Quick answer: Identify the issues behind your negative reviews, fix the highest-impact ones, then let affected players know it's resolved, reviews are sticky and won't update on their own.

Fixing the bugs behind your bad reviews is necessary but not sufficient, reviews are sticky, and a player who left one star during a rough patch won't automatically update it. Here's how to actually translate your fixes into a recovered review score.

Find the Issues Behind the Reviews

Negative reviews usually cluster around specific, fixable problems, the same crash, the same frustrating bug, mentioned again and again. The first step to recovery is identifying those recurring issues rather than treating each review as a one-off, because they tell you exactly what's dragging your score down.

Bugnet groups reports and crashes by issue and ranks them by how many players are affected, so the problems most likely behind your negative reviews are visible and prioritized. Knowing what's actually driving the complaints is what makes recovery possible.

Fix the Highest-Impact Problems

Not every issue behind a bad review is equally common. Fixing the ones that affect the most players removes the most future negative reviews per unit of effort, and addresses the problems the most reviewers are complaining about, your highest-leverage path to a better score.

Bugnet's impact ranking shows which issues affect the most players, so you fix the biggest review-drivers first. Targeting high-impact problems is how you turn fixes into a measurably better review score rather than scattered effort.

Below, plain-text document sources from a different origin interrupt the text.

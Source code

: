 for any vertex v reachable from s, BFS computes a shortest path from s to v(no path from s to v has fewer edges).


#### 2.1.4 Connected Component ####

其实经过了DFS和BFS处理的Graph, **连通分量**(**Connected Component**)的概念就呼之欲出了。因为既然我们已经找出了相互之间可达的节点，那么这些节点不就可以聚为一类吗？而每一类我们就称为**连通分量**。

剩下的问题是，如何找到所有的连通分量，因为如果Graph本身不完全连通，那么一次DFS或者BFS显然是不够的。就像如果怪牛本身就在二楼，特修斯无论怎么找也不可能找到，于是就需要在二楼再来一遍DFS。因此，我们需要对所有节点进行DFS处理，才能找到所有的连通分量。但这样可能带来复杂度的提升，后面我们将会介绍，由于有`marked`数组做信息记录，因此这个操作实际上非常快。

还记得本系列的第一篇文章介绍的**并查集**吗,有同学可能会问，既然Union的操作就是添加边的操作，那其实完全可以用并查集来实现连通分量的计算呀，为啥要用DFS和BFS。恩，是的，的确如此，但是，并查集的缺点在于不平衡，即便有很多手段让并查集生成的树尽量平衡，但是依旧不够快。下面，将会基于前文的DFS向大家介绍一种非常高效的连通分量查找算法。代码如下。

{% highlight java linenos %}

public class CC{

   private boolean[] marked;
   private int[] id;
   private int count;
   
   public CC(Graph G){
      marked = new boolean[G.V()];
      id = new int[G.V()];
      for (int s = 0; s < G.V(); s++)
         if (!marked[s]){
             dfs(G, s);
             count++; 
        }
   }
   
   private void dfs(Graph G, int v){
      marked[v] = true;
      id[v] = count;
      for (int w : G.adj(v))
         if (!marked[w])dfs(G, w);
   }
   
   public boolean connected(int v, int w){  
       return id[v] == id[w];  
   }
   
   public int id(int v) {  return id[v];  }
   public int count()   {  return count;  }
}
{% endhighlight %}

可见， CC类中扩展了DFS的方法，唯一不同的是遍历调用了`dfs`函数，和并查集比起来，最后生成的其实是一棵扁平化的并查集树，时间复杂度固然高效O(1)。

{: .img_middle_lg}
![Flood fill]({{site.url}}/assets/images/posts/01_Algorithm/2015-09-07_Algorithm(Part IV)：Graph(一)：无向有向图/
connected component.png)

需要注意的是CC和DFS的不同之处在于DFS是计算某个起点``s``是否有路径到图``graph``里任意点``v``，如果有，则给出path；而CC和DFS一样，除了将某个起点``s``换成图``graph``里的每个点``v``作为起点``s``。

Tell Affected Players It's Fixed

Here's the step most developers miss: reviews are sticky. A player who left a one-star during a rough patch won't revisit on their own. Reaching out, and making fixes visible via a changelog, gives affected players a reason to come back and revise, so your score reflects the fixed game.

Bugnet helps you connect fixes back to the reports and players that prompted them, and its changelog makes resolved issues visible. Recovering your reviews is finding the issues behind them, fixing the highest-impact ones, and telling players it's fixed, the last step is what actually moves the score.

Find the issues behind your bad reviews, fix the highest-impact ones, then tell affected players it's fixed, reviews are sticky and won't update on their own. Make fixes visible via a changelog.